If you are newer to competing in Nosework or Scent Work, you will certainly come across those cardboard boxes set aside for your use prior to your search. Have you ever wondered about whether or not it makes sense to use them or HOW you should (or should not) be using them?
Very often I hear people refer to these boxes as “Practice Boxes”, however they are truly just “Warm-up and Recovery”. Their purpose is simply to help the dog frame the context of what is coming up. Is the dog at a Nosework or Scent Work trial or are at a Rally trial? What is expected of them? The boxes can also be used to gauge the dog’s current engagement level. Is your dog excited to search? Or, if you had a rough search, it can give your dog the opportunity to get rewarded on an easy hide (hence the term “Recovery Box”). They truly are NOT “Practice Boxes” because getting your dog on odor should not be happening at a trial.
These boxes are left out all day and are subject to countless dogs and weather changes. If it’s raining, they can be soggy. More than usually, the hot one (and sometimes the cold ones) are flattened by exuberant dogs. Many of them have been subject to countless food drops. Basically, they are typically highly contaminated, especially over time!
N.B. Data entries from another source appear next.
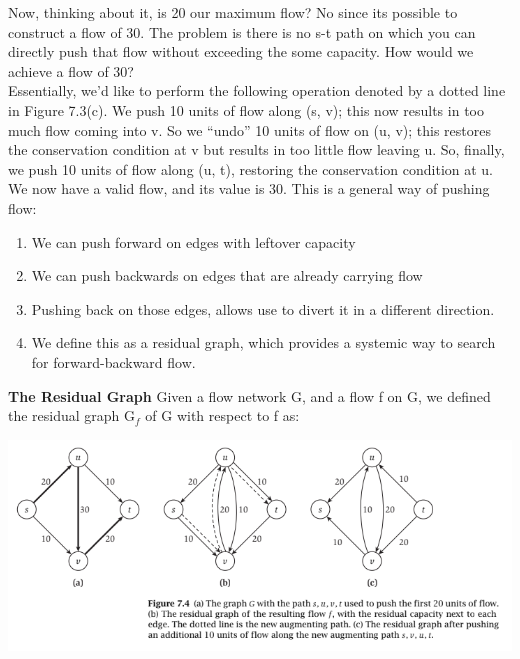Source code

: \documentclass{article}
\begin{document}
Now, thinking about it, is 20 our maximum flow? No since its possible to construct a flow of 30. The problem is there is no s-t path on which you can directly push that flow without exceeding the some capacity. How would we achieve a flow of 30?\\

Essentially, we’d like to perform the following operation denoted by a dotted line in Figure 7.3(c). We push 10 units of flow along (s, v); this now results in too much flow coming into v. So we “undo” 10 units of flow on (u, v); this restores the conservation condition at v but results in too little flow leaving u. So, finally, we push 10 units of flow along (u, t), restoring the conservation condition at u. We now have a valid flow, and its value is 30. This is a general way of pushing flow:\\

\begin{enumerate}
    \item We can push forward on edges with leftover capacity
    \item We can push backwards on edges that are already carrying flow
    \item Pushing back on those edges, allows use to divert it in a different direction.
    \item We define this as a residual graph, which provides a systemic way to search for forward-backward flow.
\end{enumerate}

\textbf{The Residual Graph} Given a flow network G, and a flow f on G, we defined the residual graph G$_f$ of G with respect to f as:\\

\begin{center}
    \includegraphics[]{figures/fig22.png}
\end{center}
\end{document}
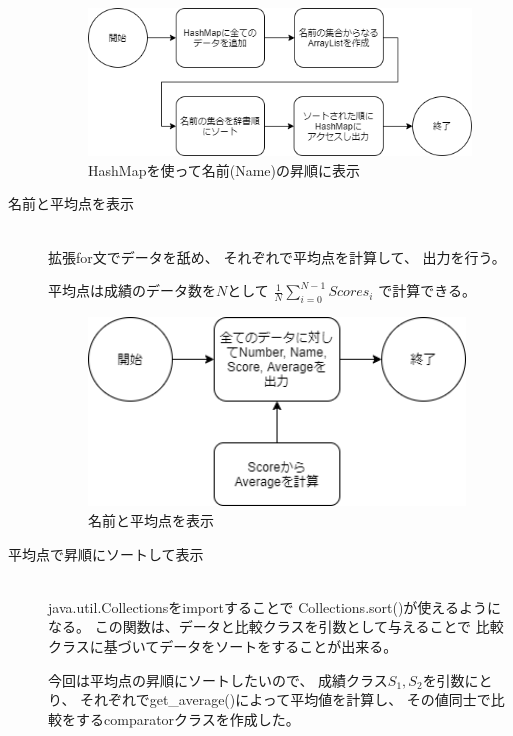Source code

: \documentclass[dvipdfmx]{jsarticle}
\begin{document}
\begin{description}
    \begin{figure}[H]
      \centering
      \includegraphics[width=13cm]{../pic/fc3.png}
      \caption{HashMapを使って名前(Name)の昇順に表示}
    \end{figure}

    \item[名前と平均点を表示]\mbox{}\\
    拡張for文でデータを舐め、
    それぞれで平均点を計算して、
    出力を行う。

    平均点は成績のデータ数を$N$として
    $\displaystyle　\frac{1}{N} \sum_{i=0}^{N-1} Scores_i$
    で計算できる。

    \begin{figure}[H]
      \begin{center}
        \includegraphics[width=10cm]{../pic/fc4.png}
        \caption{名前と平均点を表示}
      \end{center}
    \end{figure}

    \item[平均点で昇順にソートして表示]\mbox{}\\
    java.util.Collectionsをimportすることで
    Collections.sort()が使えるようになる。
    この関数は、データと比較クラスを引数として与えることで
    比較クラスに基づいてデータをソートをすることが出来る。
    
    今回は平均点の昇順にソートしたいので、
    成績クラス$S_1, S_2$を引数にとり、
    それぞれでget\_average()によって平均値を計算し、
    その値同士で比較をするcomparatorクラスを作成した。


\end{description}
\end{document}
NACSW will typically set out 1 hot box and several cold boxes. AKC uses stronger odor and will set out a box of each odor and (typically) no cold boxes.
There are some real Do’s and Don’ts when using Warm-up and Recovery Boxes…
- Give priority for their use to the dog who is next to search.
- Feed NEXT to the box NOT over the box.
- Be brief in your use. Now is not the time to drill your dog on odor!
- Touch or rearrange the boxes (you will get odor on your hands and will contribute to contamination wherever you go!)
- Fix smashed boxes… what is smashed is smashed… remember no touching!
- Use the boxes out of turn… an On Deck team may be waiting off on the side to use them
- Drop food on or near the box
Do you HAVE to use them?
There are many reasons why you might NOT want to use the boxes!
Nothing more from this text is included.